## Supplied entries
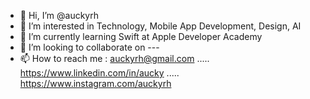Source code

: - 👋 Hi, I’m @auckyrh
- 👀 I’m interested in Technology, Mobile App Development, Design, AI
- 🌱 I’m currently learning Swift at Apple Developer Academy
- 💞️ I’m looking to collaborate on ---
- 📫 How to reach me : auckyrh@gmail.com ..... https://www.linkedin.com/in/aucky ..... https://www.instagram.com/auckyrh

<!---
fxaucky/fxaucky is a ✨ special ✨ repository because its `README.md` (this file) appears on your GitHub profile.
You can click the Preview link to take a look at your changes.
--->
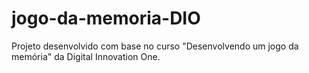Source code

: # jogo-da-memoria-DIO
Projeto desenvolvido com base no curso "Desenvolvendo um jogo da memória" da Digital Innovation One.
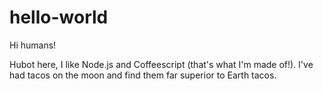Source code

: # hello-world

Hi humans!

Hubot here, I like Node.js and Coffeescript (that's what I'm made of!). I've had tacos on the moon and find them far superior to Earth tacos.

## Your task
Using the records above, write out exactly the lines between the one holding "Hi, I’m @auckyrh" and the one holding "fxaucky/fxaucky is a", inclusive; leave everything else out.

## Solution
: - 👋 Hi, I’m @auckyrh
- 👀 I’m interested in Technology, Mobile App Development, Design, AI
- 🌱 I’m currently learning Swift at Apple Developer Academy
- 💞️ I’m looking to collaborate on ---
- 📫 How to reach me : auckyrh@gmail.com ..... https://www.linkedin.com/in/aucky ..... https://www.instagram.com/auckyrh

<!---
fxaucky/fxaucky is a ✨ special ✨ repository because its `README.md` (this file) appears on your GitHub profile.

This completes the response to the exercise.